Immigration Minister Phil Woolas has completed his first week in his new job vowing to get tough on immigration. Mr Woolas said: “It would appear an estimated 100,000 Polish workers have left Britain and returned home over the past year. Businesses need skilled workers to help them grow. We have to balance needs of the economy with managing population growth.”
Mr Woolas added: “Poland’s economy is expanding so I am not surprised they are going home. My job in Whitehall is to limit immigration, so this has helped.”
The statistics reveals that almost a quarter of the 450,000 Poles living in Britain are choosing to go back to their native country.
Home Office figures also show a 35 per cent drop in Poles arriving to work compared to last year —the lowest level since the expansion of Europe four years ago.

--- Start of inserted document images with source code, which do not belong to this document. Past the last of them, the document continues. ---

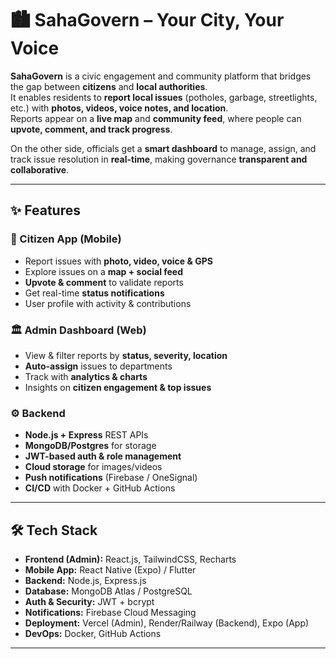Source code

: # 🏙️ SahaGovern – Your City, Your Voice

**SahaGovern** is a civic engagement and community platform that bridges the gap between **citizens** and **local authorities**.  
It enables residents to **report local issues** (potholes, garbage, streetlights, etc.) with **photos, videos, voice notes, and location**.  
Reports appear on a **live map** and **community feed**, where people can **upvote, comment, and track progress**.  

On the other side, officials get a **smart dashboard** to manage, assign, and track issue resolution in **real-time**, making governance **transparent and collaborative**.  

---

## ✨ Features  

### 👤 Citizen App (Mobile)  
- Report issues with **photo, video, voice & GPS**  
- Explore issues on a **map + social feed**  
- **Upvote & comment** to validate reports  
- Get real-time **status notifications**  
- User profile with activity & contributions  

### 🏛️ Admin Dashboard (Web)  
- View & filter reports by **status, severity, location**  
- **Auto-assign** issues to departments  
- Track with **analytics & charts**  
- Insights on **citizen engagement & top issues**  

### ⚙️ Backend  
- **Node.js + Express** REST APIs  
- **MongoDB/Postgres** for storage  
- **JWT-based auth & role management**  
- **Cloud storage** for images/videos  
- **Push notifications** (Firebase / OneSignal)  
- **CI/CD** with Docker + GitHub Actions  

---

## 🛠️ Tech Stack  

- **Frontend (Admin):** React.js, TailwindCSS, Recharts  
- **Mobile App:** React Native (Expo) / Flutter  
- **Backend:** Node.js, Express.js  
- **Database:** MongoDB Atlas / PostgreSQL  
- **Auth & Security:** JWT + bcrypt  
- **Notifications:** Firebase Cloud Messaging  
- **Deployment:** Vercel (Admin), Render/Railway (Backend), Expo (App)  
- **DevOps:** Docker, GitHub Actions  

---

Freedom of movement within the European Union means there is no knowledge about the exact numbers of EU citizens in the UK, apart from those who have applied for a national insurance number.
Migration Watch chairman Sir Andrew Green warned more Brits would need to train up for construction trade jobs as the skilled Poles depart. He added: “With a recession on the horizon, that’s no bad thing.”
The Polish exodus could leave a gap to be filled most probably by British citizens, mobile workers from Romania and Bulgaria (new EU members), or immigrant workers from outside the European Economic Area (EEA).